Konektivitas Laut dan Udara

Pariwisata Mentawai mungkin tidak butuh banyak polesan, dalam arti tidak perlu objek-objek wisata buatan, tetapi tetap membutuhkan infrastruktur konektivitas seperti pelabuhan dan bandar udara, bahkan sifatnya vital, baik untuk mobilitas warga maupun wisatawan.

Bandara kecil cukuplah, tetapi banyak pelabuhan/dermaga yang dibutuhkan untuk konektivitas antarpulau, termasuk logistik. Pemerintah Pusat menaruh perhatian pada Mentawai karena merupakan salah satu wilayah 3-TP (terdepan, terluar, tertinggal, dan perbatasan).

Untuk menunjang pariwisata Mentawai, Pemerintah melalui Kementerian Perhubungan telah membangun bandara baru, yakni Rokot Sipora baru, dengan panjang landasan pacu atau runway 1.500 meter yang dapat didarati pesawat sekelas ATR-600 berkapasitas 78 penumpang.

Bandara Mentawai baru memiliki terminal berukuran 1.600 meter persegi yang mampu menampung penumpang sebanyak 53.881 orang per tahun. Sebelumnya, bandara perintis (Rokot Sipora Lama) dengan landas pacu 850 meter hanya bisa didarati pesawat berbaling-baling atau  propeller sekelas Cessna Grand Caravan berkapasitas 12 orang. Naik pesawat kecil seperti ini tentu kurang nyaman karena goncangan angin dan awan terasa sekali.

Namun, sebagai wilayah kabupaten kepulauan, konektivitas jalur laut antarpulau dan dari Padang – Mentawai amat vital untuk mobilitas penumpang dan barang. Penyeberangan dari Padang ke Mentawai dilayani dengan kapal feri dari Pelabuhan Teluk Bungus ke Tuapejat atau Sikakap (Pagai Selatan).

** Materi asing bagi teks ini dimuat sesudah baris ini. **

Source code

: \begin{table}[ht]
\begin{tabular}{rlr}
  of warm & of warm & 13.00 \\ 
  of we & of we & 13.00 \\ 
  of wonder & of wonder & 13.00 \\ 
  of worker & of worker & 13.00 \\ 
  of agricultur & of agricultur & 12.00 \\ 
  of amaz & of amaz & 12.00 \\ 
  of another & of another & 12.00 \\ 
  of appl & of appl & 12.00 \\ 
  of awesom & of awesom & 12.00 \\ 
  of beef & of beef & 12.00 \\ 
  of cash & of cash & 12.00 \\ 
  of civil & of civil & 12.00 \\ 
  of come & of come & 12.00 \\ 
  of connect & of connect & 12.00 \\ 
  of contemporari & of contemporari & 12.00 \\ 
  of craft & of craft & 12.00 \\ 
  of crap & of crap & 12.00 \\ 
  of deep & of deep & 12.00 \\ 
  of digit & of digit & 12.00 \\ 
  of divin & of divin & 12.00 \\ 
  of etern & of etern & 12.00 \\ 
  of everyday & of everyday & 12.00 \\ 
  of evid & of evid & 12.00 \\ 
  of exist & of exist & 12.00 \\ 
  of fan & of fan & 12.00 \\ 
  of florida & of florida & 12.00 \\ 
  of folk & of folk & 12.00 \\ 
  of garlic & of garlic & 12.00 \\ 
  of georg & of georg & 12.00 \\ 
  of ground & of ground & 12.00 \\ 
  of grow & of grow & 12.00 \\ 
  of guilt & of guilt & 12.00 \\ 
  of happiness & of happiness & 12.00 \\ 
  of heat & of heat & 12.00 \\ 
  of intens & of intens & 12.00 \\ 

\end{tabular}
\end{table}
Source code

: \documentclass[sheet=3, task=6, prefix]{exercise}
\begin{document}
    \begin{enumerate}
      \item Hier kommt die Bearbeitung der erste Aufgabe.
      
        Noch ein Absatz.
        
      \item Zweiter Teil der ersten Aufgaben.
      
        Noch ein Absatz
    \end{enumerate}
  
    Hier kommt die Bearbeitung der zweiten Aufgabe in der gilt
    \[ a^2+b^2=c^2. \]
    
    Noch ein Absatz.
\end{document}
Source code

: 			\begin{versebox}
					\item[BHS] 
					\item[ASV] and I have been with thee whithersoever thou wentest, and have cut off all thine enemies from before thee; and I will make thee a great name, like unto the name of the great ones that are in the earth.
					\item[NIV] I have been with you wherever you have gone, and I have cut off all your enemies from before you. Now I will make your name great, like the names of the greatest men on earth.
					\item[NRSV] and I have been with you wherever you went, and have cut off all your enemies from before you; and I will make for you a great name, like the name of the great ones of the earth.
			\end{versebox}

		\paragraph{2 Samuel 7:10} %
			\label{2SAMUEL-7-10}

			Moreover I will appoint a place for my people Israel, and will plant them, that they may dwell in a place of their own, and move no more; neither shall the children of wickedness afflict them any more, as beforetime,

Sementara, pelayaran antarpulau saat ini dilayani dengan kapal cepat MV Mentawai Fast, operator swasta yang bekerja sama dengan pemerintah kabupaten (pemkab).

Dalam hal ini, pemkab akan menyubsidi operator ketika muatan atau load factor kurang dari 60 persen, sesuai dengan jumlah kursi /penumpang untuk mencapai muatan 60 persen tersebut.

Rute yang dilayani kapal cepat ini adalah Tuapejat-Siberut Selatan (Siberut) – Siberut Utara (Sikabaluan), dan Tuapejat – Sikakap. Sementara, rute yang tidak dilayani oleh kapal cepat, dilayani dengan kapal milik pemkab.

Namun, terdapat satu wilayah kecamatan yang belum memiliki dermaga, yakni Kecamatan Siberut Tengah. Hal ini menyebabkan kesulitan untuk mobilitas penduduk dan distribusi logistik. Akibatnya, harga bahan-bahan kebutuhan pokok relatif  mahal.

Padahal, Desa Saibi Samukop, yang menjadi tempat kedudukan pusat pemerintahan Kecamatan Siberut, luasnya lebih dari 1.000 kilometer persegi, jauh lebih luas dari Daerah Khusus Jakarta.